More cows are showing up at commercial auction facilities, and D2 cow prices continue to trade within 50 cents per cwt. of their annual highs. On a dressed basis, cow prices are trading roughly $60 per cwt. back of the fed market, the narrowest the cow-fed cattle price spread has been this year.

Canadian 85 percent fresh trim prices are 6.5 percent higher than last year and six percent better than the three year average, whereas cow prices are generally par with last year and four to five percent lower than the three year average.

Canadian trim prices are holding because of the overseas market. Australia-New Zealand lean trim prices are trading well above last year because export demand from Asia has been strong, keeping their product out of the North American market. From January to March, Canadian beef imports from New Zealand and Australia are down 12 percent and 23 percent, respectively, compared to last year.

Cut-out values variable

In the beef trade, U.S. cut-out values inched higher this week with Choice up $2.79 per cwt. and Select up $2.34 per cwt.
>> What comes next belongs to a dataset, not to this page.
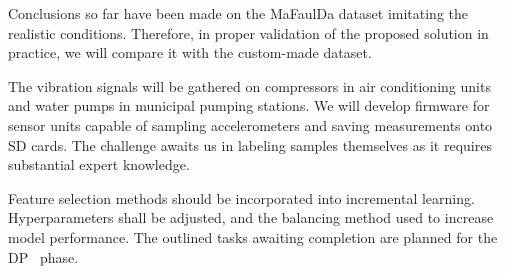 Conclusions so far have been made on the MaFaulDa dataset imitating the realistic conditions. Therefore, in proper validation of the proposed solution in practice, we will compare it with the custom-made dataset. 

The vibration signals will be gathered on compressors in air conditioning units and water pumps in municipal pumping stations. We will develop firmware for sensor units capable of sampling accelerometers and saving measurements onto SD cards. The challenge awaits us in labeling samples themselves as it requires substantial expert knowledge. 

Feature selection methods should be incorporated into incremental learning. Hyperparameters shall be adjusted, and the balancing method used to increase model performance. The outlined tasks awaiting completion are planned for the DP~ phase.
Middle meats rebounded from the contra-seasonal downtrend with ribs up $4 per cwt. on Choice and $12 per cwt. on Select, and loins up $2 per cwt. on Choice but down 48 cents per cwt. on Select.

Canadian cut-out values for the week ending May 24 traded sharply lower after the May long weekend. AAA and AA were down $11 per cwt. and $6 percent per cwt., respectively. The AAA cutout was $283.90 while AA was $265.71. The decline in AAA was driven by declining middle meat values with ribs and loins were down 10 percent and four percent, respectively.

The AAA cutout is now back to a $10 per cwt. discount to Choice compared to a $2 per cwt. premium last week. The AA cutout is at a $7 per cwt. discount to Select, compared to a $2 discount a week ago.